Solo grandes empresas extranjeras están en capacidad de disponer de semejantes capitales: por eso han encontrado en Colombia un refugio perfecto frente a la crisis mundial y una fuente muy lucrativa de ganancias.

Aunque oponerse a la inversión extranjera per se sería una solemne bobería, resultaría más sensato que el Estado exigiera una mayor participación — el government take para 2010 fue de apenas 3,3 billones de pesos — dado que les facilita obtener enormes beneficios.

Según el más reciente libro de la Contraloría General de la República, “Minería en Colombia: fundamentos para superar el modelo extractivista”, por cada 100 pesos que invierten en el país por cuenta de la minería, las transnacionales obtienen un retorno de 200 pesos.

Esto explica en buena medida por qué — pese a exportar grandes volúmenes de carbón, ferro–níquel, oro y petróleo —  Colombia resulta un perdedor neto en sus relaciones económicas internacionales: la cuenta corriente de la balanza de pagos acumuló un saldo negativo superior a los 52.000 millones de dólares entre 2001 y 2012.

Dicho en términos sencillos, la economía colombiana en plena bonanza no fue capaz de generar ingresos suficientes para cubrir sus gastos.

 

Qué piden los mineros en paro

Un análisis somero del pliego de  peticiones presentado al gobierno debería avergonzar a una sociedad verdaderamente democrática:

· Los mineros solo piden que su actividad sea reconocida legalmente, amparados en una tradición probada.

· Dicho de otra forma, piden que se les permita entrar en el marco de la institucionalidad que ha planteado el mismo Estado.

· Aceptan cumplir con los estándares técnicos, ambientales y laborales, si dejan de perseguirlos.

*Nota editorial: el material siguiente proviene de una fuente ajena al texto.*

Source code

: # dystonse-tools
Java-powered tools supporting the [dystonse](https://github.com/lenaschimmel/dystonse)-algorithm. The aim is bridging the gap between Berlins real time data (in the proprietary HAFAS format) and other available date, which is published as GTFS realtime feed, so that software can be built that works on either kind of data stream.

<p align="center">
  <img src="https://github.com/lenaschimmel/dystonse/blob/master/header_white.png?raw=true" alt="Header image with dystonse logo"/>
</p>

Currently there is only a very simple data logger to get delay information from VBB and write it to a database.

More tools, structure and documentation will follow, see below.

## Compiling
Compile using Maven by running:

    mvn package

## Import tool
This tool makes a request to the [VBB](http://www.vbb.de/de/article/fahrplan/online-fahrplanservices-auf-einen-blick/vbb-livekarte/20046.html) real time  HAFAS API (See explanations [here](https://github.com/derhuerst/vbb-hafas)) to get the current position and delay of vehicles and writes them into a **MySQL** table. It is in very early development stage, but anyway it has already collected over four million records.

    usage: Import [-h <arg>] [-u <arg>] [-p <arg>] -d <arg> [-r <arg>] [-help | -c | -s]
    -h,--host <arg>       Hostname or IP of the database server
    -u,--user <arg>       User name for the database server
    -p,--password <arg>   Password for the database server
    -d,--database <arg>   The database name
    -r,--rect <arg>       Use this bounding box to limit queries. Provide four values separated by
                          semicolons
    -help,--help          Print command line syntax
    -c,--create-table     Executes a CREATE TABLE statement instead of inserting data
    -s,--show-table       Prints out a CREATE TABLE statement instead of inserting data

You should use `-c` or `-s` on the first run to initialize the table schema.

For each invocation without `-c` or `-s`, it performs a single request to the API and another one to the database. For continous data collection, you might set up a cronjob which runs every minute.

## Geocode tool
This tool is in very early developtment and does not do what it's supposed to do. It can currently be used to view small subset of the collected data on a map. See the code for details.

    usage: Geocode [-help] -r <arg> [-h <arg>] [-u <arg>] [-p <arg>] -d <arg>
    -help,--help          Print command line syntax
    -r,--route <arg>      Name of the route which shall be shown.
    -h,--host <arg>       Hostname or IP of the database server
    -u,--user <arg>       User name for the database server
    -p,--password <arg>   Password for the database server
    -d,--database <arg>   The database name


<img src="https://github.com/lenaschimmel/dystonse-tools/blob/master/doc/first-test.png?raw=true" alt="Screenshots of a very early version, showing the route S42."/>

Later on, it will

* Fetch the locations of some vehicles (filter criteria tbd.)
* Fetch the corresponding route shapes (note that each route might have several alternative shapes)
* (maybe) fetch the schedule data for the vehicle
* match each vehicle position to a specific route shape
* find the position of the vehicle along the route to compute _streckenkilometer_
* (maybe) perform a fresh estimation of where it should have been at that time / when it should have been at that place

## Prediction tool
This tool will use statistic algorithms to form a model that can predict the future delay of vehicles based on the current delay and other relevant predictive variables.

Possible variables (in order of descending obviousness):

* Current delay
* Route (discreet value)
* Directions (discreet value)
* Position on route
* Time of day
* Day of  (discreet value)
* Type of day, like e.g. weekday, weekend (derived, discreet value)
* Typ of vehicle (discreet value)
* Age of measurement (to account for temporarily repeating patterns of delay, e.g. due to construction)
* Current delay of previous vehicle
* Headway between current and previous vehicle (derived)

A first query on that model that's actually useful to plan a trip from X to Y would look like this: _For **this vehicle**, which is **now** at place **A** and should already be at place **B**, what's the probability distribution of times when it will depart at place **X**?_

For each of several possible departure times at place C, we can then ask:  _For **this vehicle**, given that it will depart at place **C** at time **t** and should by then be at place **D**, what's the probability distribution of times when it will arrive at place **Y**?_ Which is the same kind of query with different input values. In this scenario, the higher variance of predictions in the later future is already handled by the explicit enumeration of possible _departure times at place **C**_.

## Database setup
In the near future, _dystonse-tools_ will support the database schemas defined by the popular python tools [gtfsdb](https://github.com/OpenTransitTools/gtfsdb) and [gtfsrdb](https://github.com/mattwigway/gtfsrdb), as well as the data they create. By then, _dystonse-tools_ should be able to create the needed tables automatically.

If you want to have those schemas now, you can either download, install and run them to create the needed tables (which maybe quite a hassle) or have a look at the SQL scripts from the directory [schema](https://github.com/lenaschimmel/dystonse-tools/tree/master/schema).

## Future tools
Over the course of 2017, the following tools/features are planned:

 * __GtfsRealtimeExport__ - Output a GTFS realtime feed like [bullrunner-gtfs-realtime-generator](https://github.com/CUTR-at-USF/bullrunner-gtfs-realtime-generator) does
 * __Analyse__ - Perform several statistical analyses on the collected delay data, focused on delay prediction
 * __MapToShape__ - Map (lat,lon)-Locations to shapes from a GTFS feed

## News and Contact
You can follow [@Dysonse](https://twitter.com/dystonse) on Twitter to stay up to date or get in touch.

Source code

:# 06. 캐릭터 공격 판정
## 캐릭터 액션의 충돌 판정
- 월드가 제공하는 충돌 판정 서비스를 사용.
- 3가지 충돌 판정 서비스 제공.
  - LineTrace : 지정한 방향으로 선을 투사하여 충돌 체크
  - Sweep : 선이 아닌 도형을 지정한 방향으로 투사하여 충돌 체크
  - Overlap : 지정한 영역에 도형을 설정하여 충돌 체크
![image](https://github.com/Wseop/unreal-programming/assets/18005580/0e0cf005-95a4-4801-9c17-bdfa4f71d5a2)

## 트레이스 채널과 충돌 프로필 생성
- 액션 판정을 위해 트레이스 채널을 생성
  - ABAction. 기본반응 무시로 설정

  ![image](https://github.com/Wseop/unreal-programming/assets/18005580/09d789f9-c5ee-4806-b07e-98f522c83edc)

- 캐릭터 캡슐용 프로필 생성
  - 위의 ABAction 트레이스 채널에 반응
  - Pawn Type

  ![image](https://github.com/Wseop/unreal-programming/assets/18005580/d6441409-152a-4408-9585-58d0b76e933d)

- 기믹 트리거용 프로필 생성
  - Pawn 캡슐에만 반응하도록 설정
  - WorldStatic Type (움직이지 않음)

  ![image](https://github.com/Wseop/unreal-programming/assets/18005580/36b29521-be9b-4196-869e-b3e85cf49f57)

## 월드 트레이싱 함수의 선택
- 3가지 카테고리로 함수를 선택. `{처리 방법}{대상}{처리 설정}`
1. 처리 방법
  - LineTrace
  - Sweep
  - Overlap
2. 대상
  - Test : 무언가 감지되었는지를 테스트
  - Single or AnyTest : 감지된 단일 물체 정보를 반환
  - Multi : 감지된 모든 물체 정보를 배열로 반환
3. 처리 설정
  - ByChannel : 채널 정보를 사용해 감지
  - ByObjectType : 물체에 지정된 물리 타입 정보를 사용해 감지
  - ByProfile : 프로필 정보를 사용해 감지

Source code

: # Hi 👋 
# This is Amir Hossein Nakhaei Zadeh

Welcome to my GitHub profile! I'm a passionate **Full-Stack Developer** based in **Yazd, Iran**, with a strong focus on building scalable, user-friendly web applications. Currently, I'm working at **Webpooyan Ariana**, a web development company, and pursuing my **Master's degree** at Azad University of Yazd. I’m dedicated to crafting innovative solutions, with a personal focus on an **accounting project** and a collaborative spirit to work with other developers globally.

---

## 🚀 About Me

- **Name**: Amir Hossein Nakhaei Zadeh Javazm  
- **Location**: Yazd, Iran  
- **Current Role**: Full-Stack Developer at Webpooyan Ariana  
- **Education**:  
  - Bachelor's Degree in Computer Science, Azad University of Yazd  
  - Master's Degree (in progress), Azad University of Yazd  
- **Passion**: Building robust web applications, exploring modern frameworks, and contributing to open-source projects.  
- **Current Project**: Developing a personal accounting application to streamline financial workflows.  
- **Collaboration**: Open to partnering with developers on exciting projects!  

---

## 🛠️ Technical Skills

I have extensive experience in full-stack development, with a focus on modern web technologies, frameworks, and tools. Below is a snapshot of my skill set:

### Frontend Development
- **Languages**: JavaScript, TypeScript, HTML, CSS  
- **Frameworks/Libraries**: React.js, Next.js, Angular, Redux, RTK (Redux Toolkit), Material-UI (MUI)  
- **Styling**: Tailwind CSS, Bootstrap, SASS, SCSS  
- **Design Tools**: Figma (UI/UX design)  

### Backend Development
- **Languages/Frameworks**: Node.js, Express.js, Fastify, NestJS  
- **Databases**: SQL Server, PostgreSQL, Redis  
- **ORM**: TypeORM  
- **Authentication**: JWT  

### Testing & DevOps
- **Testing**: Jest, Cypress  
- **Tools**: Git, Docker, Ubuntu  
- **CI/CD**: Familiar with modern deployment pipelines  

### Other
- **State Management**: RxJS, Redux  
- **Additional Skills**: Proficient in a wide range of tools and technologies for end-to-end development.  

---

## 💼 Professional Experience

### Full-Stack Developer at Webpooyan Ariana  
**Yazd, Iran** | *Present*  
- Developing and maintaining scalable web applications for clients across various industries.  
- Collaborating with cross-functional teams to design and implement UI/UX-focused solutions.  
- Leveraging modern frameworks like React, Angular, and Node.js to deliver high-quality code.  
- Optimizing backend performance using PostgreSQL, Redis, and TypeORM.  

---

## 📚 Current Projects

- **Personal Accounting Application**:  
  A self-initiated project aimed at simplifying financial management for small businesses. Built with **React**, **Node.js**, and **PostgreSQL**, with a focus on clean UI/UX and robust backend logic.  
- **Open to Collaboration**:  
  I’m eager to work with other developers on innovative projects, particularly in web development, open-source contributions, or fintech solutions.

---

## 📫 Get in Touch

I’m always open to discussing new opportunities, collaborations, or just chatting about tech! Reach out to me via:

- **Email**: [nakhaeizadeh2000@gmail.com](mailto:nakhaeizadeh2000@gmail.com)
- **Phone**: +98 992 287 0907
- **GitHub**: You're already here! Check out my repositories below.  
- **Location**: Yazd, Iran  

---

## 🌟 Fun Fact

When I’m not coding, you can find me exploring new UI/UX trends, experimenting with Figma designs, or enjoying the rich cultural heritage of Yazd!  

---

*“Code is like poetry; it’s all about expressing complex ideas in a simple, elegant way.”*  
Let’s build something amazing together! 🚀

Pero el compromiso del gobierno Santos de cuidar el huevito de la confianza inversionista impide aplicar la sana lógica de formalizar a los pequeños y medianos mineros nacionales.

Todo lo contrario: la respuesta frente a las manifestaciones ha sido un uso desmedido de la fuerza, como queriendo mostrar a las transnacionales que se está dispuesto a cualquier cosa para protegerlas.

En su desespero ante la falta de argumentos que justifiquen semejante persecución a los mineros nacionales informales, ha llegado al absurdo de acusar al senador Jorge Enrique Robledo de provocar hechos de violencia.

Los mineros nacionales no plantean que su existencia dependa de expulsar a las transnacionales: la salida obvia pasa por encontrar una convivencia pacífica y rentable para la economía colombiana.